We then analyzed the detailed time course of ReAsH-labeled HBV (ReAsH-TC155HBV and ReAsH-PreS1HBV) by super-resolution fluorescence microscopy. At 30 minutes after infection, HBsAg was found within RAB5-positive structures, whereas HBcAg was barely detected (Figure 2G). At 60 minutes after infection, HBcAg was detected within the Golgi apparatus and RAB7-positive structures. The ratio of the detection of HBcAg (white) to the non-detection of HBcAg (red) in RAB5-positive (green), Golgi (green), and RAB7-positive (green) structures in different cells was calculated (Figure 2H). The ratio of HBcAg in Golgi and RAB7-positive structures (white) was significantly higher than that of RAB5-positive structures, except for before 30 minutes after infection (Figure 2G and H). The lower detection of HBcAg despite the presence of HBsAg in RAB5-positive structures (Figure 2F–H) might be because the fluorescent signal of HBcAg was masked by envelope proteins. Therefore, uncoating of the envelope proteins of HBV particles might take place after or during trafficking from EEs to LEs or the Golgi apparatus. These results clearly showed that there is an alternative trafficking route from EEs to the Golgi apparatus other than the classic trafficking route from EEs to LEs. Interestingly, HBsAg was found within RAB5-positive EEs and RAB7-positive LEs/lysosomes but not in the Golgi apparatus (Fig. 2F), suggesting that HBV particles may release capsids from EEs to the Golgi.
Next, to examine the functional relevance of RAB7 for HBV infection (Figure 4A), we established the HepG2-NTCP-C4-Rab7 knockout (RAB7KO) cell line, in which RAB7 was stably knocked out. Immunoblotting (Figure 4B) and immunofluorescence (Figure 4C) analysis confirmed that RAB7 was completely knocked out, but not other members of the RAB family including RAB5, RAB9, and RAB11 (Figure 4B). Surprisingly, we observed that the loss of RAB7 rather increased the intracellular levels of HBV DNA and cccDNA after infection with HBV particles from HepAD38 cells (Figure 4D) or NL-HBV particles (Figure 4E and F). The increased intracellular levels of HBV DNA and cccDNA in RAB7KO cells were abrogated by Retro-2 treatment (Figure 4E and F). To examine the functional relevance of endo-lysosomes for HBV infection, we examined the effects of lysosome inhibitors on NL-HBV infection. Lysosome inhibitors did not decrease HBV infection but rather increased its replication (chloroquine) (Figure 4G and H).
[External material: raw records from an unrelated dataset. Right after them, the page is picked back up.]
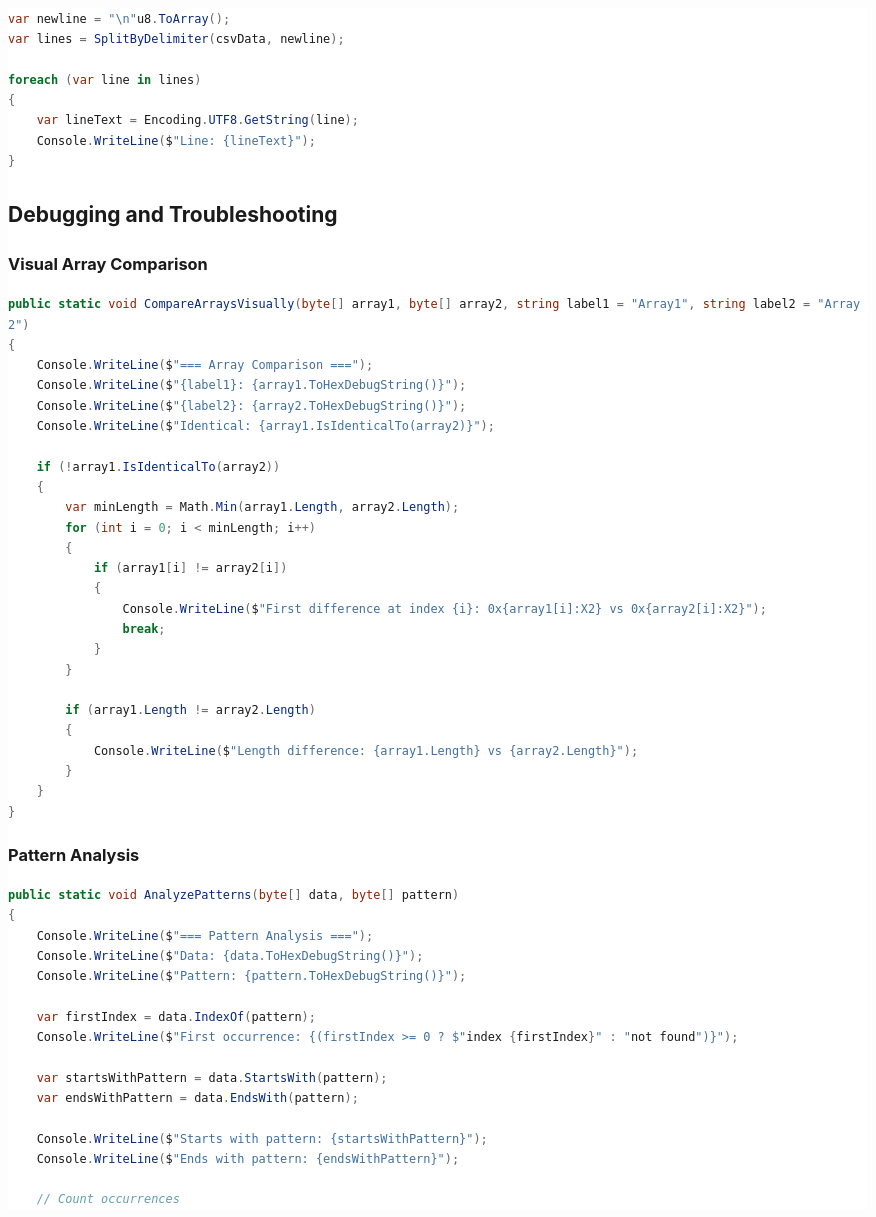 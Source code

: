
 ```csharp
var newline = "\n"u8.ToArray();
var lines = SplitByDelimiter(csvData, newline);

foreach (var line in lines)
{
    var lineText = Encoding.UTF8.GetString(line);
    Console.WriteLine($"Line: {lineText}");
}
```

## Debugging and Troubleshooting

### Visual Array Comparison
```csharp
public static void CompareArraysVisually(byte[] array1, byte[] array2, string label1 = "Array1", string label2 = "Array2")
{
    Console.WriteLine($"=== Array Comparison ===");
    Console.WriteLine($"{label1}: {array1.ToHexDebugString()}");
    Console.WriteLine($"{label2}: {array2.ToHexDebugString()}");
    Console.WriteLine($"Identical: {array1.IsIdenticalTo(array2)}");

    if (!array1.IsIdenticalTo(array2))
    {
        var minLength = Math.Min(array1.Length, array2.Length);
        for (int i = 0; i < minLength; i++)
        {
            if (array1[i] != array2[i])
            {
                Console.WriteLine($"First difference at index {i}: 0x{array1[i]:X2} vs 0x{array2[i]:X2}");
                break;
            }
        }

        if (array1.Length != array2.Length)
        {
            Console.WriteLine($"Length difference: {array1.Length} vs {array2.Length}");
        }
    }
}
```

### Pattern Analysis
```csharp
public static void AnalyzePatterns(byte[] data, byte[] pattern)
{
    Console.WriteLine($"=== Pattern Analysis ===");
    Console.WriteLine($"Data: {data.ToHexDebugString()}");
    Console.WriteLine($"Pattern: {pattern.ToHexDebugString()}");

    var firstIndex = data.IndexOf(pattern);
    Console.WriteLine($"First occurrence: {(firstIndex >= 0 ? $"index {firstIndex}" : "not found")}");

    var startsWithPattern = data.StartsWith(pattern);
    var endsWithPattern = data.EndsWith(pattern);

    Console.WriteLine($"Starts with pattern: {startsWithPattern}");
    Console.WriteLine($"Ends with pattern: {endsWithPattern}");

    // Count occurrences
```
Figure 4Retrograde trafficking route of HBV can be increased by RAB7KO or a lysosome inhibitor. (A) Illustration of the functional relevance of RAB7 for HBV infection. (B) Immunoblotting analysis of RAB7 and other RAB proteins (RAB5, RAB9, and RAB11) in HepG2-NTCP-C4-RAB7KO or control cells. (C) Immunofluorescence analysis of RAB7 protein in RAB7KO or control cells. (D–F) RAB7KO or control cells were infected with HBV particles from HepAD38 cells (D) or NL-HBV particles (E and F) with or without Retro-2 treatment for 30 hours. HBV DNA and cccDNA levels were detected by Southern blotting (D) or RTD-PCR (E and F). (G and H) HepG2-NTCP-C4 cells were infected with NL-HBV particles for 30 hours and treated with lysosome inhibitors including E46d, chloroquine (CQ), and NH4Cl. Genomic DNA was extracted, and the levels of HBV DNA and cccDNA were measured by RTD-PCR. Representative results from 3 independent experiments are shown. ∗P < .05, ∗∗P < .01, ∗∗∗P < .001, ∗∗∗∗P < .0001.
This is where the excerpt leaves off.